(Photo : Photo gracieuseté Joseph Dydzak)
Le citoyen Joseph Dydzak est fier de pouvoir conserver son lot submergé à l’Estérel.

Des propriétaires riverains soulagés par une décision de la Cour Suprême

Par Luc Robert

Dorénavant, ça devient plus clair : lors d’une succession ou d’une simple vente de terrain. Nous sommes très satisfaits que la Cour Suprême reconnaisse que les riverains sont propriétaires jusqu’à la ligne des hautes eaux naturelles. On sait maintenant que la bande submergée qui va jusqu’à cinq pieds de profondeur au bord de nos trois lacs fait partie de nos propriétés. Un promoteur ne pourra plus vendre ces lots entre nos terrains riverains et le lac à quiconque.»

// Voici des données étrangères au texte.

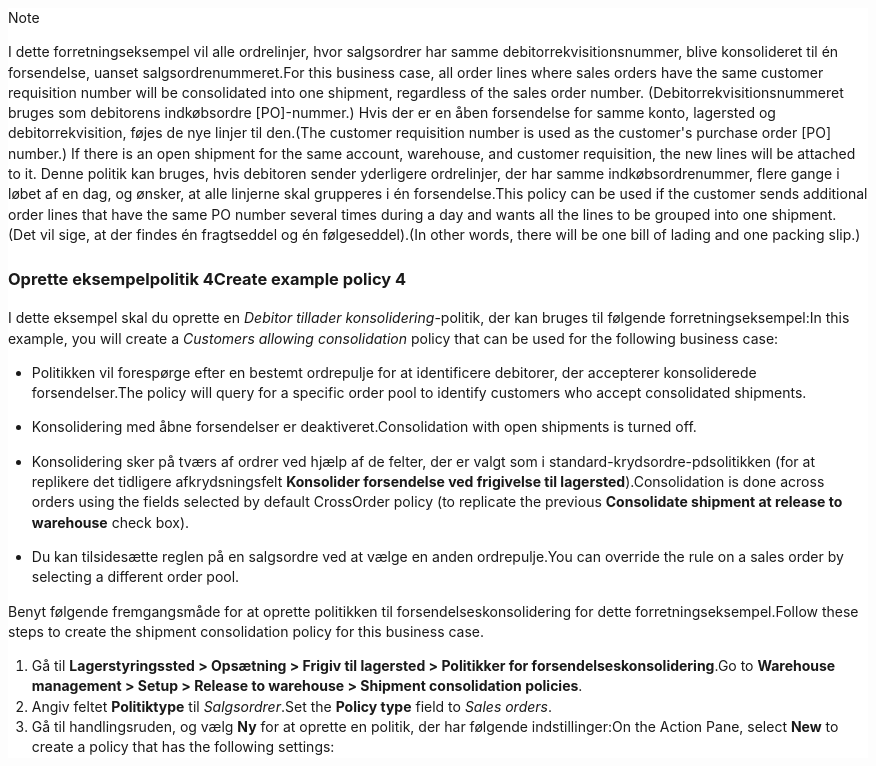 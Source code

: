 > [!NOTE]
> <span data-ttu-id="66d5b-288">I dette forretningseksempel vil alle ordrelinjer, hvor salgsordrer har samme debitorrekvisitionsnummer, blive konsolideret til én forsendelse, uanset salgsordrenummeret.</span><span class="sxs-lookup"><span data-stu-id="66d5b-288">For this business case, all order lines where sales orders have the same customer requisition number will be consolidated into one shipment, regardless of the sales order number.</span></span> <span data-ttu-id="66d5b-289">(Debitorrekvisitionsnummeret bruges som debitorens indkøbsordre \[PO\]-nummer.) Hvis der er en åben forsendelse for samme konto, lagersted og debitorrekvisition, føjes de nye linjer til den.</span><span class="sxs-lookup"><span data-stu-id="66d5b-289">(The customer requisition number is used as the customer's purchase order \[PO\] number.) If there is an open shipment for the same account, warehouse, and customer requisition, the new lines will be attached to it.</span></span> <span data-ttu-id="66d5b-290">Denne politik kan bruges, hvis debitoren sender yderligere ordrelinjer, der har samme indkøbsordrenummer, flere gange i løbet af en dag, og ønsker, at alle linjerne skal grupperes i én forsendelse.</span><span class="sxs-lookup"><span data-stu-id="66d5b-290">This policy can be used if the customer sends additional order lines that have the same PO number several times during a day and wants all the lines to be grouped into one shipment.</span></span> <span data-ttu-id="66d5b-291">(Det vil sige, at der findes én fragtseddel og én følgeseddel).</span><span class="sxs-lookup"><span data-stu-id="66d5b-291">(In other words, there will be one bill of lading and one packing slip.)</span></span>

### <a name="create-example-policy-4"></a><span data-ttu-id="66d5b-292">Oprette eksempelpolitik 4</span><span class="sxs-lookup"><span data-stu-id="66d5b-292">Create example policy 4</span></span>

<span data-ttu-id="66d5b-293">I dette eksempel skal du oprette en *Debitor tillader konsolidering*-politik, der kan bruges til følgende forretningseksempel:</span><span class="sxs-lookup"><span data-stu-id="66d5b-293">In this example, you will create a *Customers allowing consolidation* policy that can be used for the following business case:</span></span>

- <span data-ttu-id="66d5b-294">Politikken vil forespørge efter en bestemt ordrepulje for at identificere debitorer, der accepterer konsoliderede forsendelser.</span><span class="sxs-lookup"><span data-stu-id="66d5b-294">The policy will query for a specific order pool to identify customers who accept consolidated shipments.</span></span>
- <span data-ttu-id="66d5b-295">Konsolidering med åbne forsendelser er deaktiveret.</span><span class="sxs-lookup"><span data-stu-id="66d5b-295">Consolidation with open shipments is turned off.</span></span>
- <span data-ttu-id="66d5b-296">Konsolidering sker på tværs af ordrer ved hjælp af de felter, der er valgt som i standard-krydsordre-pdsolitikken (for at replikere det tidligere afkrydsningsfelt **Konsolider forsendelse ved frigivelse til lagersted**).</span><span class="sxs-lookup"><span data-stu-id="66d5b-296">Consolidation is done across orders using the fields selected by default CrossOrder policy (to replicate the previous **Consolidate shipment at release to warehouse** check box).</span></span>

- <span data-ttu-id="66d5b-297">Du kan tilsidesætte reglen på en salgsordre ved at vælge en anden ordrepulje.</span><span class="sxs-lookup"><span data-stu-id="66d5b-297">You can override the rule on a sales order by selecting a different order pool.</span></span>

<span data-ttu-id="66d5b-298">Benyt følgende fremgangsmåde for at oprette politikken til forsendelseskonsolidering for dette forretningseksempel.</span><span class="sxs-lookup"><span data-stu-id="66d5b-298">Follow these steps to create the shipment consolidation policy for this business case.</span></span>

1. <span data-ttu-id="66d5b-299">Gå til **Lagerstyringssted \> Opsætning \> Frigiv til lagersted \> Politikker for forsendelseskonsolidering**.</span><span class="sxs-lookup"><span data-stu-id="66d5b-299">Go to **Warehouse management \> Setup \> Release to warehouse \> Shipment consolidation policies**.</span></span>
1. <span data-ttu-id="66d5b-300">Angiv feltet **Politiktype** til *Salgsordrer*.</span><span class="sxs-lookup"><span data-stu-id="66d5b-300">Set the **Policy type** field to *Sales orders*.</span></span>
1. <span data-ttu-id="66d5b-301">Gå til handlingsruden, og vælg **Ny** for at oprette en politik, der har følgende indstillinger:</span><span class="sxs-lookup"><span data-stu-id="66d5b-301">On the Action Pane, select **New** to create a policy that has the following settings:</span></span>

C’est en ces termes que le citoyen Joseph Dydzak, propriétaire riverain à l’Estérel, a commenté la prise de position de la plus haute instance légale au pays, publiée dans un jugement de 134 pages le 24 juillet dernier. Les juges de la Cour Suprême du Canada ont en effet tranché à huit voix contre une seule (celle de la juge Suzanne Côté) en faveur de la trentaine de propriétaires riverains des lacs Masson, Dupuis et du Nord, dans cette affaire face au promoteur immobilier Zardev.

«Cette décision aura des effets juridiques clairs, que les notaires ont suivi de près. La Cour Suprême a confirmé le jugement de la Cour d’appel. Une trentaine de citoyens ont intenté ce recours, il y a dix ans. Cette décision risque de faire boule de neige ailleurs au Québec. En 2024, la Cour d’appel du Québec avait rendu une décision en faveur des citoyens riverains, en statuant que les acquéreurs sont propriétaires des terrains inondés», a rappelé celui qui a déjà été maire d’Estérel.

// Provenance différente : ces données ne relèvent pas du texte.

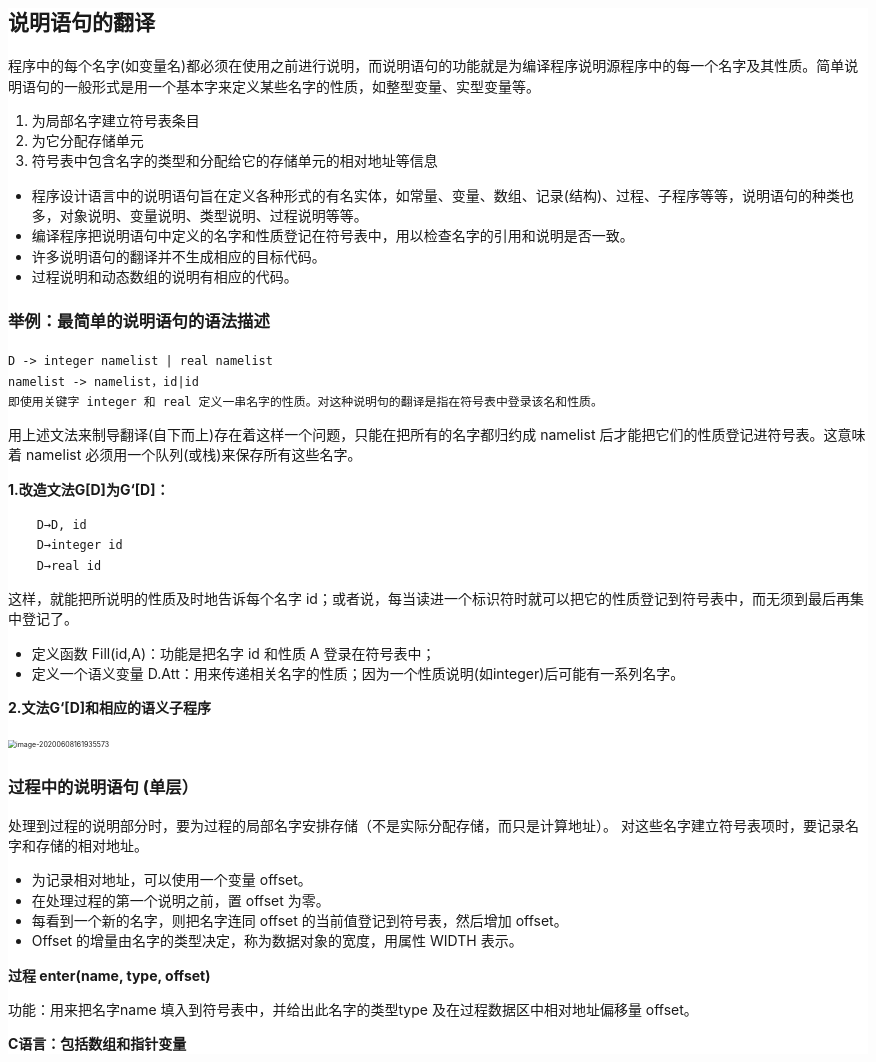 ## 说明语句的翻译

程序中的每个名字(如变量名)都必须在使用之前进行说明，而说明语句的功能就是为编译程序说明源程序中的每一个名字及其性质。简单说明语句的一般形式是用一个基本字来定义某些名字的性质，如整型变量、实型变量等。

1. 为局部名字建立符号表条目
2. 为它分配存储单元
3. 符号表中包含名字的类型和分配给它的存储单元的相对地址等信息

* 程序设计语言中的说明语句旨在定义各种形式的有名实体，如常量、变量、数组、记录(结构)、过程、子程序等等，说明语句的种类也多，对象说明、变量说明、类型说明、过程说明等等。
* 编译程序把说明语句中定义的名字和性质登记在符号表中，用以检查名字的引用和说明是否一致。
* 许多说明语句的翻译并不生成相应的目标代码。
* 过程说明和动态数组的说明有相应的代码。 

### 举例：最简单的说明语句的语法描述

```
D -> integer namelist | real namelist
namelist -> namelist，id|id
即使用关键字 integer 和 real 定义一串名字的性质。对这种说明句的翻译是指在符号表中登录该名和性质。 
```

用上述文法来制导翻译(自下而上)存在着这样一个问题，只能在把所有的名字都归约成 namelist 后才能把它们的性质登记进符号表。这意味着 namelist 必须用一个队列(或栈)来保存所有这些名字。

**1.改造文法G[D]为G‘[D]：**

```
	D→D, id
	D→integer id
	D→real id
```

这样，就能把所说明的性质及时地告诉每个名字 id；或者说，每当读进一个标识符时就可以把它的性质登记到符号表中，而无须到最后再集中登记了。

* 定义函数 Fill(id,A)：功能是把名字 id 和性质 A 登录在符号表中；
* 定义一个语义变量 D.Att：用来传递相关名字的性质；因为一个性质说明(如integer)后可能有一系列名字。

**2.文法G‘[D]和相应的语义子程序**

<img src="H:\markdown文档\myMarkdown\基础知识\编译原理\六、中间代码产生.assets\image-20200608161935573.png" alt="image-20200608161935573" style="zoom:50%;" />

### 过程中的说明语句 (单层）

处理到过程的说明部分时，要为过程的局部名字安排存储（不是实际分配存储，而只是计算地址）。
对这些名字建立符号表项时，要记录名字和存储的相对地址。

* 为记录相对地址，可以使用一个变量 offset。
* 在处理过程的第一个说明之前，置 offset 为零。
* 每看到一个新的名字，则把名字连同 offset 的当前值登记到符号表，然后增加 offset。
* Offset 的增量由名字的类型决定，称为数据对象的宽度，用属性 WIDTH 表示。

**过程 enter(name, type, offset)**

功能：用来把名字name 填入到符号表中，并给出此名字的类型type 及在过程数据区中相对地址偏移量 offset。

**C语言：包括数组和指针变量**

Présomption de «l’accessoire»

Dans son jugement, la Cour Suprême a confirmé qu’un lot submergé dans un fond de lac mitoyen à un terrain riverain, est considéré comme un accessoire de ce terrain. L’effet juridique, sauf pour une clause d’exclusion expresse contenue dans un contrat, consiste à la vente d’un terrain principal, qui entraîne automatiquement celle d’un lot submergé, peu importe le temps depuis l’établissement d’un barrage à un plan d’eau.

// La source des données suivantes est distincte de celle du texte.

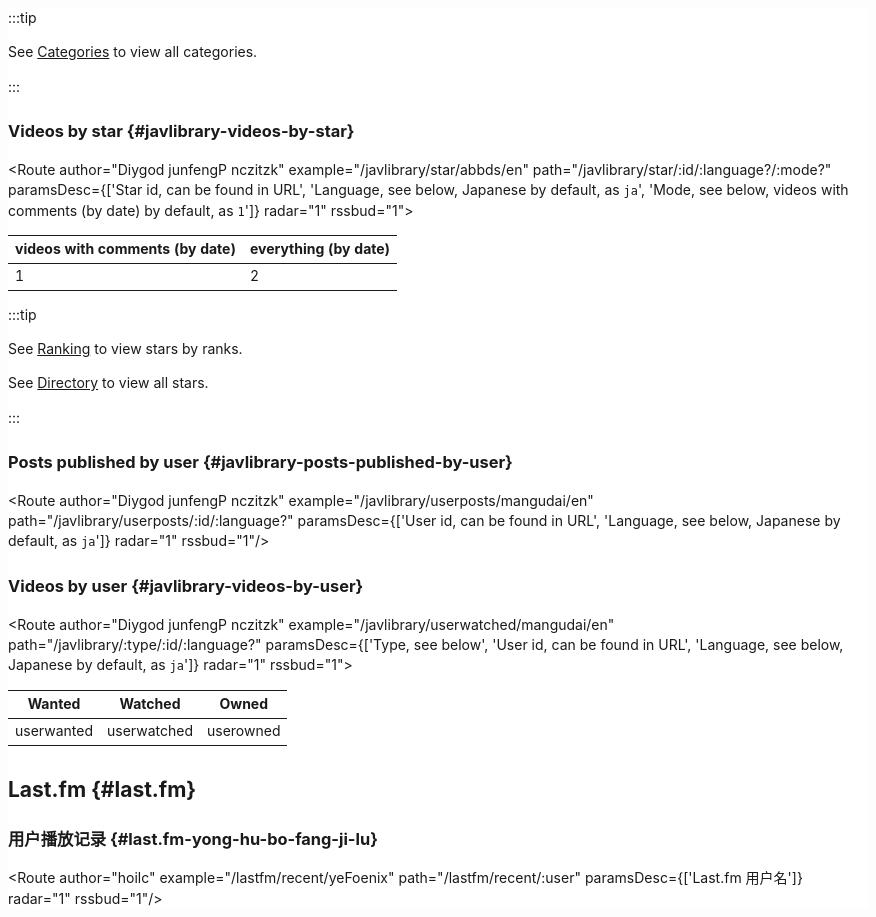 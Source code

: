 :::tip

See [Categories](https://www.javlibrary.com/en/genres.php) to view all categories.

:::

</Route>

### Videos by star {#javlibrary-videos-by-star}

<Route author="Diygod junfengP nczitzk" example="/javlibrary/star/abbds/en" path="/javlibrary/star/:id/:language?/:mode?" paramsDesc={['Star id, can be found in URL', 'Language, see below, Japanese by default, as `ja`', 'Mode, see below, videos with comments (by date) by default, as `1`']} radar="1" rssbud="1">

| videos with comments (by date) | everything (by date) |
| ------------------------------ | -------------------- |
| 1                              | 2                    |

:::tip

See [Ranking](https://www.javlibrary.com/en/star_mostfav.php) to view stars by ranks.

See [Directory](https://www.javlibrary.com/en/star_list.php) to view all stars.

:::

</Route>

### Posts published by user {#javlibrary-posts-published-by-user}

<Route author="Diygod junfengP nczitzk" example="/javlibrary/userposts/mangudai/en" path="/javlibrary/userposts/:id/:language?" paramsDesc={['User id, can be found in URL', 'Language, see below, Japanese by default, as `ja`']} radar="1" rssbud="1"/>

### Videos by user {#javlibrary-videos-by-user}

<Route author="Diygod junfengP nczitzk" example="/javlibrary/userwatched/mangudai/en" path="/javlibrary/:type/:id/:language?" paramsDesc={['Type, see below', 'User id, can be found in URL', 'Language, see below, Japanese by default, as `ja`']} radar="1" rssbud="1">

| Wanted     | Watched     | Owned     |
| ---------- | ----------- | --------- |
| userwanted | userwatched | userowned |

</Route>

## Last.fm {#last.fm}

### 用户播放记录 {#last.fm-yong-hu-bo-fang-ji-lu}

<Route author="hoilc" example="/lastfm/recent/yeFoenix" path="/lastfm/recent/:user" paramsDesc={['Last.fm 用户名']} radar="1" rssbud="1"/>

«Ça deviendra moins difficile de vendre, si un proprio le désire. Au lac Dupuis, je connais un aîné qui avait reçu une offre d’achat. Il a vidé sa maison de tous ses meubles, mais rendu chez le notaire, les titres semblaient problématiques en raison du lot submergé, qui a fait annuler la transaction à la dernière minute. D’autres devaient réduire leur prix de vente, devant l’incertitude d’accès au plan d’eau. Si tu étais plus avisé que le citoyen moyen, tu effectuais une offre d’achat à prix réduit. Cette décision du tribunal vient rassurer tout le monde», a-t-il ajouté.

Genèse des événements

Le litige remonte à plus de 100 ans. En 1881, un barrage construit submerge une partie et étend la superficie du lac Masson. La bande de terre est demeurée sous l’eau depuis ce temps. Puis en1959, Zardev divise le terrain qui borde le lac en lopins destinés à être vendus à des particuliers jusqu’en 1971. Les actes de vente spécifient cependant «que les terrains sont bornés par le lac», sans identifier la présence d’une bande de terre submergée. Enfin, en 2016, lors d’une mise à jour des plans du territoire, les propriétaires constatent l’existence d’une parcelle sous les eaux. Ils décident alors de défendre leurs droits, notamment celui de bénéficier de l’accès au lac, conformément à la description des terres qu’ils ont achetées.

«C’est en 2021 que la Cour supérieure a refusé la requête des riverains, car elle concluait que les terrains submergés n’ont pas été vendus et appartiendrait donc au groupe Zardev : ce que la Cour d’appel et ensuite la Cour Suprême ont ensuite invalidé. Cela aura pris tout ce temps et aura fait figure de notre Odyssée d’Homère. Mais l’histoire demeure intéressante : d’autres problèmes de barrages et de terrains submergés ailleurs posséderont maintenant un point de référence, pour faire valoir leurs doléances», a ajouté Me Dyszak.

Pour sa part, le président du conseil d’administration de Zardev Inc., Donald Zarbatany, a évoqué au représentant d’Accès n’avoir aucun commentaire à émettre sur le jugement de la Cour Suprême dans la cause.